(Beginning of Records shown)
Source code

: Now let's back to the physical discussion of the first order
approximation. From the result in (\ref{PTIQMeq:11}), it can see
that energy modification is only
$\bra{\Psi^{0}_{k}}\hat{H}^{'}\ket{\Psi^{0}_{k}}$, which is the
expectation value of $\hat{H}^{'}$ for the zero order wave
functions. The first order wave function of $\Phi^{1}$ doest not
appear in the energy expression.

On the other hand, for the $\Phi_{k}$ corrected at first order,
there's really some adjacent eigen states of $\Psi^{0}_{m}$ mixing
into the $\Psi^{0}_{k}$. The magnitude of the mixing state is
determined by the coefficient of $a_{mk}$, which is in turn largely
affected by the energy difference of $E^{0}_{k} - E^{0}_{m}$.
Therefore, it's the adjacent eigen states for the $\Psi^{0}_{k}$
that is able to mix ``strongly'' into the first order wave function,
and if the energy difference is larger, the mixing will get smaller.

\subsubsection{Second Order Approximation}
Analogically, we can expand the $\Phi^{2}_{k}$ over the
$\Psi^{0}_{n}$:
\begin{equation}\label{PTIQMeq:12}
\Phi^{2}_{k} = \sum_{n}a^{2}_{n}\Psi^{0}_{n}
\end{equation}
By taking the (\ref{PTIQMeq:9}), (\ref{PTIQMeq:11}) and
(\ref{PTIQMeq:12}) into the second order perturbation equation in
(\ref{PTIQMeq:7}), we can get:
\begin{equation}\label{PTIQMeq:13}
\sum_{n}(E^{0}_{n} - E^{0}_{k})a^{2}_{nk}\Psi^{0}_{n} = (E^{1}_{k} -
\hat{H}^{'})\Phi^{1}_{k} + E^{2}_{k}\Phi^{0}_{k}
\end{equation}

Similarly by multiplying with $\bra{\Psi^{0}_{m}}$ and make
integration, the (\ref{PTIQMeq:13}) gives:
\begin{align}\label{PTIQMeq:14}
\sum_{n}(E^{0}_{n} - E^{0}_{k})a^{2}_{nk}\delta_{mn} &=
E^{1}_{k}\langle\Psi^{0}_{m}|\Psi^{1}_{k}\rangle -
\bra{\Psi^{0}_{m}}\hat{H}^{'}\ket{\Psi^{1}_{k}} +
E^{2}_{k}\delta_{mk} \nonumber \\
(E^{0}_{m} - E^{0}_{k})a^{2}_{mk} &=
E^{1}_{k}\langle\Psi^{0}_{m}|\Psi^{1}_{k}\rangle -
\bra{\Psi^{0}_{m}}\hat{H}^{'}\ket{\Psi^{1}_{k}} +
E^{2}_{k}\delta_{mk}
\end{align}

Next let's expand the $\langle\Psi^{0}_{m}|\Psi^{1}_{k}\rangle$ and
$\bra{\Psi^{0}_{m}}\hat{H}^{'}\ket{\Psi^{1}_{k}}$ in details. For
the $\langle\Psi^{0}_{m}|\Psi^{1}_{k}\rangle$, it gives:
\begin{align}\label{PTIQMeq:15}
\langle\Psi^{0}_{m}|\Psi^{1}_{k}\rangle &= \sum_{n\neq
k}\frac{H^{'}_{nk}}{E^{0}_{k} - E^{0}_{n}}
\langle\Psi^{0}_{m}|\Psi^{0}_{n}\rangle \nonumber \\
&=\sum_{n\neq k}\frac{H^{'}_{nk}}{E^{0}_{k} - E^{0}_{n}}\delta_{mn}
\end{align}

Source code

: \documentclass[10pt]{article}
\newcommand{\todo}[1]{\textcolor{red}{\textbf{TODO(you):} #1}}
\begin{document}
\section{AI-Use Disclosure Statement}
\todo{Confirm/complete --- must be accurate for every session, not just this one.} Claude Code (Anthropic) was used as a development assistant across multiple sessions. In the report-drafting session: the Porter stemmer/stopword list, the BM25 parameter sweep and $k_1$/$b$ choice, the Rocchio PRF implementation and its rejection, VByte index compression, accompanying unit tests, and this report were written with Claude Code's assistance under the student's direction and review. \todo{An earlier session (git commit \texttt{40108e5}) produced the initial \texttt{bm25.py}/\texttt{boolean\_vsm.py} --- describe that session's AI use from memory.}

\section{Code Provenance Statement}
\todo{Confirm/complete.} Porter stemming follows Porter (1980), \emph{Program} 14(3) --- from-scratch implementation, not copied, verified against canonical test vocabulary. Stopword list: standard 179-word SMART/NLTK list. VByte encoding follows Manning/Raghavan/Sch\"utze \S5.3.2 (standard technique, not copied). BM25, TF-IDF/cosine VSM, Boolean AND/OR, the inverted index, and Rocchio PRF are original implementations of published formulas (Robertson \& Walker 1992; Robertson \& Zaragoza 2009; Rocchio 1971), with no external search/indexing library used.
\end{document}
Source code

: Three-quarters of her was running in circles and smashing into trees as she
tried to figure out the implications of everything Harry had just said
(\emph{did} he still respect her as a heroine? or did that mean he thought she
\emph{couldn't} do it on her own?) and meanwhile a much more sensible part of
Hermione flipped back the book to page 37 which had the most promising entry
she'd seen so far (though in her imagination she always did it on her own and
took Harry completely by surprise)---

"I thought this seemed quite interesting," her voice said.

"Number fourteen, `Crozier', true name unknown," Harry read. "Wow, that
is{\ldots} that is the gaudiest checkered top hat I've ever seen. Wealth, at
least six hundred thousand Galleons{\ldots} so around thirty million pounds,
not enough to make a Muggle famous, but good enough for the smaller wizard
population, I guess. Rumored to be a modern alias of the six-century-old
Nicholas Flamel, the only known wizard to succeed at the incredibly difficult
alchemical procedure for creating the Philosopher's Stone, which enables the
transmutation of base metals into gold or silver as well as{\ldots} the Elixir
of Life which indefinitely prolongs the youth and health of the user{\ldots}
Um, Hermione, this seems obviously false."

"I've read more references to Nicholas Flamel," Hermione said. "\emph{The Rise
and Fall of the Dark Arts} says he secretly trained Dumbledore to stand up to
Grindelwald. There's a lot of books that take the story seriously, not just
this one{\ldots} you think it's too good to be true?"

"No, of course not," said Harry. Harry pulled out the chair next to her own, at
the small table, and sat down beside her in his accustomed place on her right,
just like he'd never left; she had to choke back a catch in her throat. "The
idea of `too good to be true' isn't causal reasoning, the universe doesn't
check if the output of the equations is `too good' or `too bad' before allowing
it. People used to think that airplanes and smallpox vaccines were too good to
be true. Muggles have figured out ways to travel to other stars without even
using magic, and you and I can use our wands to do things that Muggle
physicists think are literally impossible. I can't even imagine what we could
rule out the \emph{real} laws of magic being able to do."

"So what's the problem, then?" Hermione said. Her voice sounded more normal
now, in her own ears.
(End of Records shown)
_Work request_. Copy out, word for word, the part of the entries above that begins at the line with "Grindelwald. There's a" and ends at the line with "just like he'd", including both.

_Response to the exercise_.
Grindelwald. There's a lot of books that take the story seriously, not just
this one{\ldots} you think it's too good to be true?"

"No, of course not," said Harry. Harry pulled out the chair next to her own, at
the small table, and sat down beside her in his accustomed place on her right,
just like he'd never left; she had to choke back a catch in her throat. "The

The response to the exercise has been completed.